Keren Cohen Hazon, CEO of Thorpez, said the company’s growth strategy combines mergers and acquisitions with organic expansion. Speaking on a panel moderated by Calcalist’s Almog Azar at the Calcalist and Migdal Financial Future conference, she said growth should not rely on a single path. Roni Zakai, head of alternative investments at Migdal, also took part in the discussion.
Cohen Hazon presented Thorpez Industries as a global manufacturer of flavor, fragrance and specialty raw materials, saying the products are used in everyday life. She said the company buys businesses in its core fields, in adjacent technologies, in new geographies, or to deepen existing markets. She said the biggest challenge in cross-border acquisitions is cultural differences, and that Thorpez has 30 years of industry experience and conducts due diligence before every deal.

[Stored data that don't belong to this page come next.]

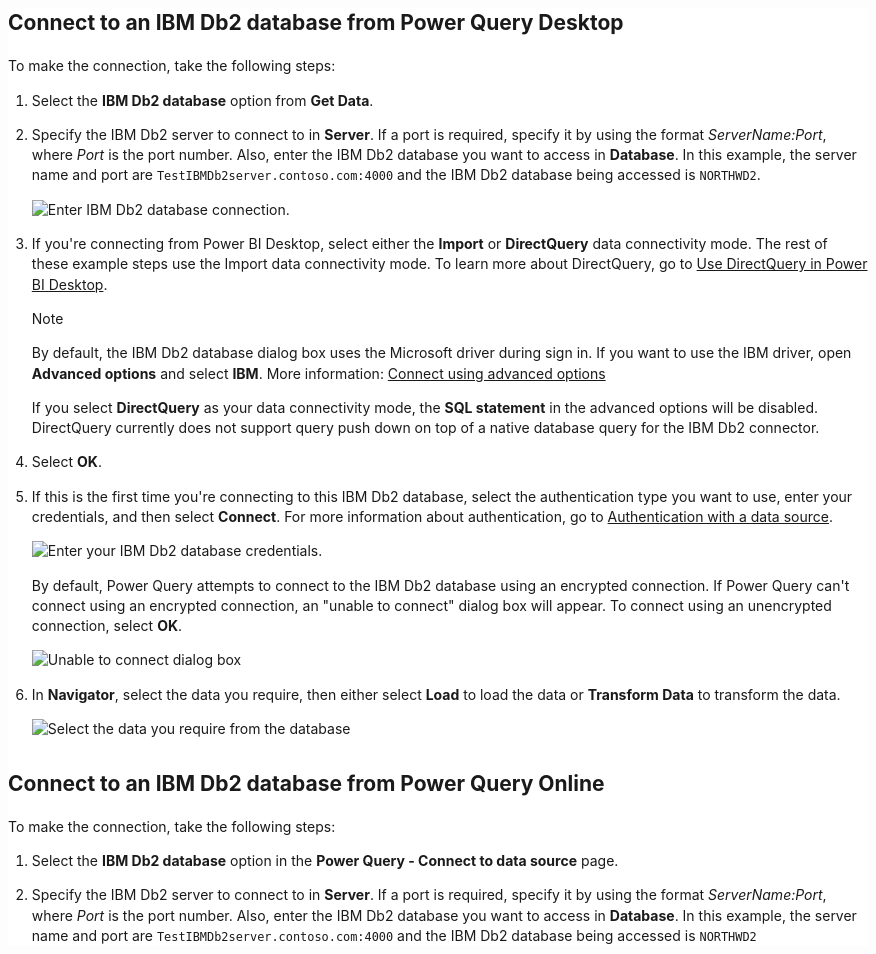 ## Connect to an IBM Db2 database from Power Query Desktop

To make the connection, take the following steps:

1. Select the **IBM Db2 database** option from **Get Data**.

2. Specify the IBM Db2 server to connect to in **Server**. If a port is required, specify it by using the format *ServerName:Port*, where *Port* is the port number. Also, enter the IBM Db2 database you want to access in **Database**. In this example, the server name and port are `TestIBMDb2server.contoso.com:4000` and the IBM Db2 database being accessed is `NORTHWD2`.

   ![Enter IBM Db2 database connection.](./media/ibm-db2/sign-in.png)

3. If you're connecting from Power BI Desktop, select either the **Import** or **DirectQuery** data connectivity mode. The rest of these example steps use the Import data connectivity mode. To learn more about DirectQuery, go to [Use DirectQuery in Power BI Desktop](/power-bi/connect-data/desktop-use-directquery).

   >[!Note]
   > By default, the IBM Db2 database dialog box uses the Microsoft driver during sign in. If you want to use the IBM driver, open **Advanced options** and select **IBM**. More information: [Connect using advanced options](#connect-using-advanced-options)
   >
   > If you select **DirectQuery** as your data connectivity mode, the **SQL statement** in the advanced options will be disabled. DirectQuery currently does not support query push down on top of a native database query for the IBM Db2 connector.

4. Select **OK**.

5. If this is the first time you're connecting to this IBM Db2 database, select the authentication type you want to use, enter your credentials, and then select **Connect**. For more information about authentication, go to [Authentication with a data source](../connectorauthentication.md).

   ![Enter your IBM Db2 database credentials.](./media/ibm-db2/enter-credentials.png)

   By default, Power Query attempts to connect to the IBM Db2 database using an encrypted connection. If Power Query can't connect using an encrypted connection, an "unable to connect" dialog box will appear. To connect using an unencrypted connection, select **OK**.

   ![Unable to connect dialog box](./media/ibm-db2/encryption-support.png)

6. In **Navigator**, select the data you require, then either select **Load** to load the data or **Transform Data** to transform the data.

   ![Select the data you require from the database](./media/ibm-db2/navigator.png)

## Connect to an IBM Db2 database from Power Query Online

To make the connection, take the following steps:

1. Select the **IBM Db2 database** option in the **Power Query - Connect to data source** page.

2. Specify the IBM Db2 server to connect to in **Server**. If a port is required, specify it by using the format *ServerName:Port*, where *Port* is the port number. Also, enter the IBM Db2 database you want to access in **Database**. In this example, the server name and port are `TestIBMDb2server.contoso.com:4000` and the IBM Db2 database being accessed is `NORTHWD2`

Asked about exchange-rate pressures, she said Thorpez is based in Israel and employs hundreds of workers there, but its global footprint of 30 factories makes the shekel-dollar effect on the Israeli business relatively limited. She added that any difficulty in Israel affects the company as well. On cultural integration, she said expectations must be aligned, citing different norms in Israel and France, and said success requires learning local traditions and values. She also said many target companies are rejected because they are not the right fit, even if they are good businesses, and that every acquisition is an art that requires a long-term partner-like approach.

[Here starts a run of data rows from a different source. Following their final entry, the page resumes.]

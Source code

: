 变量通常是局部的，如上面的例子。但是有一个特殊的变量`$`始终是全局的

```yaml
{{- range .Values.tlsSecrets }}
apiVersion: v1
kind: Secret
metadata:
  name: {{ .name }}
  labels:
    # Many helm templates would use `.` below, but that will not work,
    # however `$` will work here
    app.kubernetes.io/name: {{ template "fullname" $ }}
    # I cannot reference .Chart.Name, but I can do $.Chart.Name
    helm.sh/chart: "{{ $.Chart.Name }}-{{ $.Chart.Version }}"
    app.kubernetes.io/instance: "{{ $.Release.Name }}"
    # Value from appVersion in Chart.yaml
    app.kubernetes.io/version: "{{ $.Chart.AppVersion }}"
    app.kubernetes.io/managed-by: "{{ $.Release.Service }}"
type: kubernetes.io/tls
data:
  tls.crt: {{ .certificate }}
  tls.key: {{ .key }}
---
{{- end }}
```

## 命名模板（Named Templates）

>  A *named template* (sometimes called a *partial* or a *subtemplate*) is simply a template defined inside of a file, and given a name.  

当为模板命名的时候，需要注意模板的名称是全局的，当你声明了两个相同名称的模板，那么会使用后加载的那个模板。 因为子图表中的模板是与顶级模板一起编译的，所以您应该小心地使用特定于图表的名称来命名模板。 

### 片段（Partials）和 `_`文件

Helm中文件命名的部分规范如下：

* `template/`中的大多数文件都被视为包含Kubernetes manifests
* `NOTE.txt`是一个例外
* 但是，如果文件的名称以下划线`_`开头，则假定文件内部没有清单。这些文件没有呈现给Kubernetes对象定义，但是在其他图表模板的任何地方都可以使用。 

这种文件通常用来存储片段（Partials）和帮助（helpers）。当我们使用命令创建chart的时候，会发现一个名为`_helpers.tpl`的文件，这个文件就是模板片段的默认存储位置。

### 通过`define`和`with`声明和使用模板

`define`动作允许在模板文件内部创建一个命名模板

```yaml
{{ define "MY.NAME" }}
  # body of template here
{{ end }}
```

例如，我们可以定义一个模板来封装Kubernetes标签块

Zakai said alternative investments diversify and complement liquid portfolios, including direct lending, private funds, real estate and infrastructure. She said the large institutional players are best equipped for these deals because they require specialized teams, significant resources and are harder to sell quickly. She said alternative investments make up about 30 percent of Migdal’s policyholder portfolio and 30 percent of its free proprietary portfolio, but with a different mix, with the proprietary book leaning more toward direct credit, debt funds and infrastructure.

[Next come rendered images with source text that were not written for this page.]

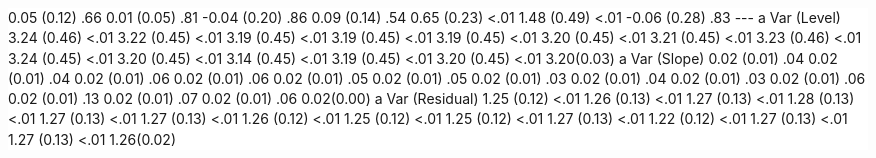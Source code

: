    <td style="text-align:left;"> 0.05 (0.12)     .66 </td>
   <td style="text-align:right;"> 0.01 (0.05)     .81 </td>
   <td style="text-align:right;"> -0.04 (0.20)     .86 </td>
   <td style="text-align:right;"> 0.09 (0.14)     .54 </td>
   <td style="text-align:right;"> 0.65 (0.23)    &lt;.01 </td>
   <td style="text-align:right;"> 1.48 (0.49)    &lt;.01 </td>
   <td style="text-align:center;"> -0.06 (0.28)     .83 </td>
   <td style="text-align:left;"> --- </td>
  </tr>
  <tr>
   <td style="text-align:center;"> a </td>
   <td style="text-align:left;"> Var (Level) </td>
   <td style="text-align:right;"> 3.24 (0.46)    &lt;.01 </td>
   <td style="text-align:right;"> 3.22 (0.45)    &lt;.01 </td>
   <td style="text-align:right;"> 3.19 (0.45)    &lt;.01 </td>
   <td style="text-align:right;"> 3.19 (0.45)    &lt;.01 </td>
   <td style="text-align:right;"> 3.19 (0.45)    &lt;.01 </td>
   <td style="text-align:center;"> 3.20 (0.45)    &lt;.01 </td>
   <td style="text-align:left;"> 3.21 (0.45)    &lt;.01 </td>
   <td style="text-align:right;"> 3.23 (0.46)    &lt;.01 </td>
   <td style="text-align:right;"> 3.24 (0.45)    &lt;.01 </td>
   <td style="text-align:right;"> 3.20 (0.45)    &lt;.01 </td>
   <td style="text-align:right;"> 3.14 (0.45)    &lt;.01 </td>
   <td style="text-align:right;"> 3.19 (0.45)    &lt;.01 </td>
   <td style="text-align:center;"> 3.20 (0.45)    &lt;.01 </td>
   <td style="text-align:left;"> 3.20(0.03) </td>
  </tr>
  <tr>
   <td style="text-align:center;"> a </td>
   <td style="text-align:left;"> Var (Slope) </td>
   <td style="text-align:right;"> 0.02 (0.01)     .04 </td>
   <td style="text-align:right;"> 0.02 (0.01)     .04 </td>
   <td style="text-align:right;"> 0.02 (0.01)     .06 </td>
   <td style="text-align:right;"> 0.02 (0.01)     .06 </td>
   <td style="text-align:right;"> 0.02 (0.01)     .05 </td>
   <td style="text-align:center;"> 0.02 (0.01)     .05 </td>
   <td style="text-align:left;"> 0.02 (0.01)     .03 </td>
   <td style="text-align:right;"> 0.02 (0.01)     .04 </td>
   <td style="text-align:right;"> 0.02 (0.01)     .03 </td>
   <td style="text-align:right;"> 0.02 (0.01)     .06 </td>
   <td style="text-align:right;"> 0.02 (0.01)     .13 </td>
   <td style="text-align:right;"> 0.02 (0.01)     .07 </td>
   <td style="text-align:center;"> 0.02 (0.01)     .06 </td>
   <td style="text-align:left;"> 0.02(0.00) </td>
  </tr>
  <tr>
   <td style="text-align:center;"> a </td>
   <td style="text-align:left;"> Var (Residual) </td>
   <td style="text-align:right;"> 1.25 (0.12)    &lt;.01 </td>
   <td style="text-align:right;"> 1.26 (0.13)    &lt;.01 </td>
   <td style="text-align:right;"> 1.27 (0.13)    &lt;.01 </td>
   <td style="text-align:right;"> 1.28 (0.13)    &lt;.01 </td>
   <td style="text-align:right;"> 1.27 (0.13)    &lt;.01 </td>
   <td style="text-align:center;"> 1.27 (0.13)    &lt;.01 </td>
   <td style="text-align:left;"> 1.26 (0.12)    &lt;.01 </td>
   <td style="text-align:right;"> 1.25 (0.12)    &lt;.01 </td>
   <td style="text-align:right;"> 1.25 (0.12)    &lt;.01 </td>
   <td style="text-align:right;"> 1.27 (0.13)    &lt;.01 </td>
   <td style="text-align:right;"> 1.22 (0.12)    &lt;.01 </td>
   <td style="text-align:right;"> 1.27 (0.13)    &lt;.01 </td>
   <td style="text-align:center;"> 1.27 (0.13)    &lt;.01 </td>
   <td style="text-align:left;"> 1.26(0.02) </td>
  </tr>
  <tr>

On retail investors entering private markets, Zakai said their needs differ from institutions and that open-ended structures can change market dynamics by bringing in money quickly and then prompting fast withdrawals during panic. Cohen Hazon closed by saying, “You do not build industry in quick rounds or spurts,” adding that Thorpez aims to become larger and more global through gradual, persistent expansion after years marked by COVID-19, wars and shorter investor patience.